Regulators and insurers said they are pushing for enactment of new building codes in Mississippi and the extension of Florida coastal codes in the Panhandle area.
On Jan. 1, a new statewide building code took effect in Louisiana, the state hardest hit by the three major hurricanes last year.
In pushing for the code, Insurance Commissioner Robert Wooley said his experience of visiting Florida in 2004 after Hurricane Charley convinced him of its merits.
“I visited Florida neighborhoods and saw where homes built pre-Andrew and pre-uniform building codes once stood and were destroyed,” he said. “Across the street, homes built to code, post-Andrew, stood with minimal damage with no citizens displaced.”
Florida lawmakers will attempt to extend that coastal building code to the Panhandle, devastated by Hurricane Ivan last year.
In Mississippi, lawmakers will attempt to pass into law a statewide building code in time for the heart of the rebuilding effort set to take place in the aftermath of Hurricane Katrina.

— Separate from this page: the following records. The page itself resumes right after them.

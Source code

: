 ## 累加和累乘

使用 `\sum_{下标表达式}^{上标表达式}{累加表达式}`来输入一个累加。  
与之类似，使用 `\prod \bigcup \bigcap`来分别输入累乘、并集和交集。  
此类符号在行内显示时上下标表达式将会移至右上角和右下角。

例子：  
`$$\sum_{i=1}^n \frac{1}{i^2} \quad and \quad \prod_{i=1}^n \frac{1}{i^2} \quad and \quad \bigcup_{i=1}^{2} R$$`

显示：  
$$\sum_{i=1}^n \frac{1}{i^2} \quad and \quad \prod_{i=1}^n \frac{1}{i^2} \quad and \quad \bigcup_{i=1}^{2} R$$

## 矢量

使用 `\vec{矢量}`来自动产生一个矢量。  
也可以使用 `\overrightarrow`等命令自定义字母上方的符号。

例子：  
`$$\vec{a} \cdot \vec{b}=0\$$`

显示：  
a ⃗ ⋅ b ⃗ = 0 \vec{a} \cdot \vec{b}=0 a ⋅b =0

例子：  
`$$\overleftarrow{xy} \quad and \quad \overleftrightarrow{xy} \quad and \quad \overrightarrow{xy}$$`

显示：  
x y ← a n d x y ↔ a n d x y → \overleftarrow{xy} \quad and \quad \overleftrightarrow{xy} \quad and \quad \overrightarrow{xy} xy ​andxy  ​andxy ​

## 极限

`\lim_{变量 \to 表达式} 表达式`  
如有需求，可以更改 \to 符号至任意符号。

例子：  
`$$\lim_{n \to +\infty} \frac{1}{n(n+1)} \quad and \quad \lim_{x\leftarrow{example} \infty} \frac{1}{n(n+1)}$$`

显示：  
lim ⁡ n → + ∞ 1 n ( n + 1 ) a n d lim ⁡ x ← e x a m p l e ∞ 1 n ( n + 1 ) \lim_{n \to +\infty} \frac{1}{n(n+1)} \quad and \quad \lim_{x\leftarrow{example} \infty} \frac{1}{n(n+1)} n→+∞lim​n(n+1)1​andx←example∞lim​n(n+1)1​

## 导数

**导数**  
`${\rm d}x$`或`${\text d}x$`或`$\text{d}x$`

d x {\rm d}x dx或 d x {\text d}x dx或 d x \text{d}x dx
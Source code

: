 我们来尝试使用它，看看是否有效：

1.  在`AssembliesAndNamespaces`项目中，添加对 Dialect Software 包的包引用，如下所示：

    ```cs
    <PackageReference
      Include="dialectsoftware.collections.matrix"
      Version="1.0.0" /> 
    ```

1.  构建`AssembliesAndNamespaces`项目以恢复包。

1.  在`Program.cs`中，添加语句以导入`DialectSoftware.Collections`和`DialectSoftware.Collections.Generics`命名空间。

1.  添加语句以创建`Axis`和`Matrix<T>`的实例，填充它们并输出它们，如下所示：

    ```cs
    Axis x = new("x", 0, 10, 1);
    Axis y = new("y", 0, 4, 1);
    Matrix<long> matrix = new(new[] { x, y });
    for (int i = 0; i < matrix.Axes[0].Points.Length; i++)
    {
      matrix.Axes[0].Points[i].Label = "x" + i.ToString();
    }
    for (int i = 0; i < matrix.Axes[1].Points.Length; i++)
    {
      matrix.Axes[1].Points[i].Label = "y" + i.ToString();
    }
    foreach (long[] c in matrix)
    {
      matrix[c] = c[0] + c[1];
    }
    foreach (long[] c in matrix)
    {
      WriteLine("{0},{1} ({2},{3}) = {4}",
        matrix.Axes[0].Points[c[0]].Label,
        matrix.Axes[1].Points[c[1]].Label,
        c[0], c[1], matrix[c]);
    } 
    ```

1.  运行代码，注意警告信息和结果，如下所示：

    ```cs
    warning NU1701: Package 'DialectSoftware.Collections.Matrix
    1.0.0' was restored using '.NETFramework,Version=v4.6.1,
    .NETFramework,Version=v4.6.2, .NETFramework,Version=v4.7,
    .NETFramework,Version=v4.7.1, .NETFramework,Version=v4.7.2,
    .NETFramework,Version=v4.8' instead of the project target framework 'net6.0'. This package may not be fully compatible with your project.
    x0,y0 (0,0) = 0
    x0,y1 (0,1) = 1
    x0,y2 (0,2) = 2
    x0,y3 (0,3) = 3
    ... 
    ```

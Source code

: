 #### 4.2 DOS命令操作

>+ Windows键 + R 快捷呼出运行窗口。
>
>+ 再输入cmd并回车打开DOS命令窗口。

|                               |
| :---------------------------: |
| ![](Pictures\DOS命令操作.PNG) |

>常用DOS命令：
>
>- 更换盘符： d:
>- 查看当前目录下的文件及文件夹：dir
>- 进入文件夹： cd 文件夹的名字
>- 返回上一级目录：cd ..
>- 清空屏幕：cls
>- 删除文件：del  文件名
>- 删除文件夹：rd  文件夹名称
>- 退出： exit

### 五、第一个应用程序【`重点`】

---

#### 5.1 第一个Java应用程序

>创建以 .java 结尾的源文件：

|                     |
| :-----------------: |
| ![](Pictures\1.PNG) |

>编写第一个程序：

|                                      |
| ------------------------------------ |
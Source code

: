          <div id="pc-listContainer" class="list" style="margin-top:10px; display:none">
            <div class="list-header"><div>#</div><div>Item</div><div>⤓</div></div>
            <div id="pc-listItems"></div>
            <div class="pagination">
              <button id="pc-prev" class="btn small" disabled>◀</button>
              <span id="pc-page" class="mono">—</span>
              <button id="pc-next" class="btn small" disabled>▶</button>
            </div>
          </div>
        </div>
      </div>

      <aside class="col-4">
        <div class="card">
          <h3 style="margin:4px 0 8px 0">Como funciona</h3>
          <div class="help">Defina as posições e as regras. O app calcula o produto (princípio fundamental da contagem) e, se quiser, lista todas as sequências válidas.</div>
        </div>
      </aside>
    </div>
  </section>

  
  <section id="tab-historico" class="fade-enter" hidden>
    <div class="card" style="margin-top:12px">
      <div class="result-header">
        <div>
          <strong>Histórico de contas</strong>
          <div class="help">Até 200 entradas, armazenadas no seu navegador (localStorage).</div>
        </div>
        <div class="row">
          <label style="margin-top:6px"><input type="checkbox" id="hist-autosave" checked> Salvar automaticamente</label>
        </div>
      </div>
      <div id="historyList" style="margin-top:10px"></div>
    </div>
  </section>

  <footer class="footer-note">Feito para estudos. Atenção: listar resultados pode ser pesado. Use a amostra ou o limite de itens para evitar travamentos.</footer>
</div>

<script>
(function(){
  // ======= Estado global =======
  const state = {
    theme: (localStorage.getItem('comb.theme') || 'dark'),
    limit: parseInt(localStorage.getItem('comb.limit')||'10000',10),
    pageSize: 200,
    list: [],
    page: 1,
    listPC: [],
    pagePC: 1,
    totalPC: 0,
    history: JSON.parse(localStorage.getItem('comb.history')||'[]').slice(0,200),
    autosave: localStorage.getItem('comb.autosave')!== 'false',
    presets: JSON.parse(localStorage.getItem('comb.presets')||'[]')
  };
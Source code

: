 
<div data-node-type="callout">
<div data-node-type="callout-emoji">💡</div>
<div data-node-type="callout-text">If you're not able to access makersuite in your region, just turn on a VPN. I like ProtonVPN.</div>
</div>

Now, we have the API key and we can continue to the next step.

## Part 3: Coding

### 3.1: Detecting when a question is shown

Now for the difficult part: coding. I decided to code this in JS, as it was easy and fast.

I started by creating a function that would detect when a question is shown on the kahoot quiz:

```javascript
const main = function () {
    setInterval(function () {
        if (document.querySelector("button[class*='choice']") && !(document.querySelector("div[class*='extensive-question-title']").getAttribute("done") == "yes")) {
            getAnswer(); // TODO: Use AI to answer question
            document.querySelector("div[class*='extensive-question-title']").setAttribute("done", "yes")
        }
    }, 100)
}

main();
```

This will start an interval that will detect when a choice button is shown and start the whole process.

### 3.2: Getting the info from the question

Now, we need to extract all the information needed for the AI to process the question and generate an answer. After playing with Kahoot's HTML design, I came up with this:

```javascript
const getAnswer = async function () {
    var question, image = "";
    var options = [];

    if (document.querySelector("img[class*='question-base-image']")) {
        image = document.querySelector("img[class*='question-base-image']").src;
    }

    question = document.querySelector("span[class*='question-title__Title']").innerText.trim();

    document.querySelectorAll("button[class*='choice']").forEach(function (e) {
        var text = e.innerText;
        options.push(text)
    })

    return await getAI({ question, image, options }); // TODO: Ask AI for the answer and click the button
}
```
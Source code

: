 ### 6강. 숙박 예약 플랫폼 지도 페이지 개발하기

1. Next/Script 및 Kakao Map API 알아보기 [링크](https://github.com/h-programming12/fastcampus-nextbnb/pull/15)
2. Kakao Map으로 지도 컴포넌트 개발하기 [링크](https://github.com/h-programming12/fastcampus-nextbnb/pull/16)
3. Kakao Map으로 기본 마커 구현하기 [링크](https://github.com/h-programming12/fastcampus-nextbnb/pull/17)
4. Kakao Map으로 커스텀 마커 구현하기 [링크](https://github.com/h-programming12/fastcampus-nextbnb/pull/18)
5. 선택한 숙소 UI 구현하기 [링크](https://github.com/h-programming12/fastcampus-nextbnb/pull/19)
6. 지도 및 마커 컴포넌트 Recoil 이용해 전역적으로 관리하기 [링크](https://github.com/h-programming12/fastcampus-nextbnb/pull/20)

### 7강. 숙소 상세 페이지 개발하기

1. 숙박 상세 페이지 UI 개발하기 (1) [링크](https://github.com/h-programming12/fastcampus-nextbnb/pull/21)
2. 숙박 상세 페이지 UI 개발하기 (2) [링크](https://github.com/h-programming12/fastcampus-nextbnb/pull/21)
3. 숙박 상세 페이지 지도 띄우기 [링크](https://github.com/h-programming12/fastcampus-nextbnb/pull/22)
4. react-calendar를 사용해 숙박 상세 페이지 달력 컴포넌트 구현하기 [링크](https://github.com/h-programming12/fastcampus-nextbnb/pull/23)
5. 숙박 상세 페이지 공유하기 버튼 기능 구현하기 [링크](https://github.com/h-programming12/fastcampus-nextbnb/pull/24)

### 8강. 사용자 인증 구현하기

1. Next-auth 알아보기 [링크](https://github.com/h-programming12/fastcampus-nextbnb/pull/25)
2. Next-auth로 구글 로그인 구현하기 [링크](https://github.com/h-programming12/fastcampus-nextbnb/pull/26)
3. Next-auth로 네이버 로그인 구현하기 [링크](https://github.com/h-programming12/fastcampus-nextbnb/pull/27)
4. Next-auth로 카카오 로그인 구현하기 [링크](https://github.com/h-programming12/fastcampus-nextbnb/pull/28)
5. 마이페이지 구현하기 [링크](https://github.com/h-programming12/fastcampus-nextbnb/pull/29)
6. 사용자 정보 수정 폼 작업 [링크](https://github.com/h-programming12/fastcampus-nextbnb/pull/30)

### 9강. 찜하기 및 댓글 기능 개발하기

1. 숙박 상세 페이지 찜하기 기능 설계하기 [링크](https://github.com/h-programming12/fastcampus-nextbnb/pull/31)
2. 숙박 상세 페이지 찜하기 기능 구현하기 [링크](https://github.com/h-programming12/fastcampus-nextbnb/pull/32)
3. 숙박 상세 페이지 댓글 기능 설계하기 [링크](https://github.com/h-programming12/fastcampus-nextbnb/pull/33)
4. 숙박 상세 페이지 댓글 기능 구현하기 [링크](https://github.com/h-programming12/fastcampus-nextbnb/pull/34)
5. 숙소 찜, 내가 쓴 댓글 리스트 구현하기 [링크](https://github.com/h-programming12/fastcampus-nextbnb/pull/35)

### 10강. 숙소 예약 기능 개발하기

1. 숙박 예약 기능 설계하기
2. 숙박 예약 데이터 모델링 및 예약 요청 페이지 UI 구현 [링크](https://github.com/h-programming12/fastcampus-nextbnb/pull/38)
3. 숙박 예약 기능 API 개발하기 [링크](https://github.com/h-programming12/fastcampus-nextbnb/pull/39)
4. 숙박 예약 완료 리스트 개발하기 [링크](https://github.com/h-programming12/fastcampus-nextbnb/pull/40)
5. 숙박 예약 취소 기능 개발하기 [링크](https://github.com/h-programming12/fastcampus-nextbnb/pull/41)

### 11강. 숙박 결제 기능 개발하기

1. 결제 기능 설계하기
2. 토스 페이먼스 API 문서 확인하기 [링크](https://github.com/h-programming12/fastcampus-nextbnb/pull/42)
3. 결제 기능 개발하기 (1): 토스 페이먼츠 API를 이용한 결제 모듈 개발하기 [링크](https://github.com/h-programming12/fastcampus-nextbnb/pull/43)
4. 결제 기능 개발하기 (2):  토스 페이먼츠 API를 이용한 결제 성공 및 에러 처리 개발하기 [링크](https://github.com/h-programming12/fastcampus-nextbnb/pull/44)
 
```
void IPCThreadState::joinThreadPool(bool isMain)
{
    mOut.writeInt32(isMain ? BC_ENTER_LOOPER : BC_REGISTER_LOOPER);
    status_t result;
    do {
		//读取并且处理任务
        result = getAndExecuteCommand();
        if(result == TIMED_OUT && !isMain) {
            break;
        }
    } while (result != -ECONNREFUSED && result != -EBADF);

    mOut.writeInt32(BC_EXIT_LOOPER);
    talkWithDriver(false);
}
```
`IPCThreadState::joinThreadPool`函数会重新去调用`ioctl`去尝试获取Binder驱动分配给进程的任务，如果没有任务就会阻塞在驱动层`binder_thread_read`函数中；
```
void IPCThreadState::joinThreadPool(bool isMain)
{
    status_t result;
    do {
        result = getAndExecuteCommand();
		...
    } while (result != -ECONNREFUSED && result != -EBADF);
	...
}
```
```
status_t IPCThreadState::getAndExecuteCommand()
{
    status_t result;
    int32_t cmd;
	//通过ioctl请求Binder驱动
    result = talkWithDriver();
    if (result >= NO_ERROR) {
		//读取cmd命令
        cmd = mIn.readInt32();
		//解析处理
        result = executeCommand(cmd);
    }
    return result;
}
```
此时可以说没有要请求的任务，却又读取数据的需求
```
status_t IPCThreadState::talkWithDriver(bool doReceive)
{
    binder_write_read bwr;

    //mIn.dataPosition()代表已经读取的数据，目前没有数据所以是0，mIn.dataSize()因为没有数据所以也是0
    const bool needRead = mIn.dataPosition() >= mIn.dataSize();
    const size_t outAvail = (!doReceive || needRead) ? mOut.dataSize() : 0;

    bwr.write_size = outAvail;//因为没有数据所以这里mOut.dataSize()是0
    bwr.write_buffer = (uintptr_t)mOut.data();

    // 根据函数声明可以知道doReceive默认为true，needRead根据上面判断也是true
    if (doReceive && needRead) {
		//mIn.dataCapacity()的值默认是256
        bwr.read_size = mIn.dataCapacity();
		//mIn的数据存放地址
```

Neal Alldredge, state advocacy director for the National Association of Mutual Insurance Companies, estimated that about half of the states today currently have a statewide building code.
“This is a great loss mitigation tool because it works,” he said.
But codes still face opposition from some builders and local governments that believe this could be one more so-called “unfunded mandate” thrust upon them, Mr. Alldredge said.
That is why funding for enforcement is an important part of the Mississippi legislation, he said.
Meanwhile, the effort to discourage building in flood zones will take place in Washington, where Mr. Alldredge said reform of the National Flood Insurance Program is underway that could include raising policy limits and measures to avoid funding certain areas over and over again.